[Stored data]
-----

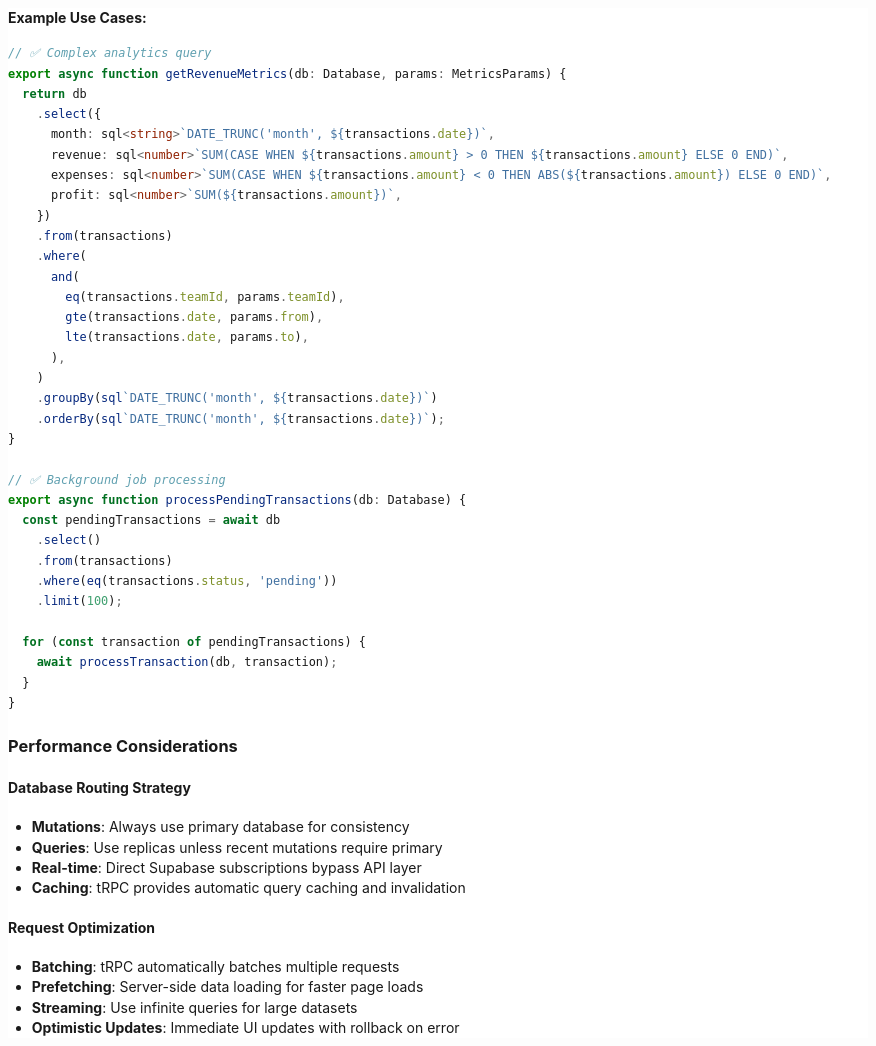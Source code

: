 **Example Use Cases:**
```typescript
// ✅ Complex analytics query
export async function getRevenueMetrics(db: Database, params: MetricsParams) {
  return db
    .select({
      month: sql<string>`DATE_TRUNC('month', ${transactions.date})`,
      revenue: sql<number>`SUM(CASE WHEN ${transactions.amount} > 0 THEN ${transactions.amount} ELSE 0 END)`,
      expenses: sql<number>`SUM(CASE WHEN ${transactions.amount} < 0 THEN ABS(${transactions.amount}) ELSE 0 END)`,
      profit: sql<number>`SUM(${transactions.amount})`,
    })
    .from(transactions)
    .where(
      and(
        eq(transactions.teamId, params.teamId),
        gte(transactions.date, params.from),
        lte(transactions.date, params.to),
      ),
    )
    .groupBy(sql`DATE_TRUNC('month', ${transactions.date})`)
    .orderBy(sql`DATE_TRUNC('month', ${transactions.date})`);
}

// ✅ Background job processing
export async function processPendingTransactions(db: Database) {
  const pendingTransactions = await db
    .select()
    .from(transactions)
    .where(eq(transactions.status, 'pending'))
    .limit(100);

  for (const transaction of pendingTransactions) {
    await processTransaction(db, transaction);
  }
}
```

### Performance Considerations

#### **Database Routing Strategy**
- **Mutations**: Always use primary database for consistency
- **Queries**: Use replicas unless recent mutations require primary
- **Real-time**: Direct Supabase subscriptions bypass API layer
- **Caching**: tRPC provides automatic query caching and invalidation

#### **Request Optimization**
- **Batching**: tRPC automatically batches multiple requests
- **Prefetching**: Server-side data loading for faster page loads
- **Streaming**: Use infinite queries for large datasets
- **Optimistic Updates**: Immediate UI updates with rollback on error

-----

### WORK ORDER
Your answer should consist only of the lines from the one with "- **Streaming**: Use" through the last line of the entries above, retyped exactly.

### SOLVED EXERCISE
- **Streaming**: Use infinite queries for large datasets
- **Optimistic Updates**: Immediate UI updates with rollback on error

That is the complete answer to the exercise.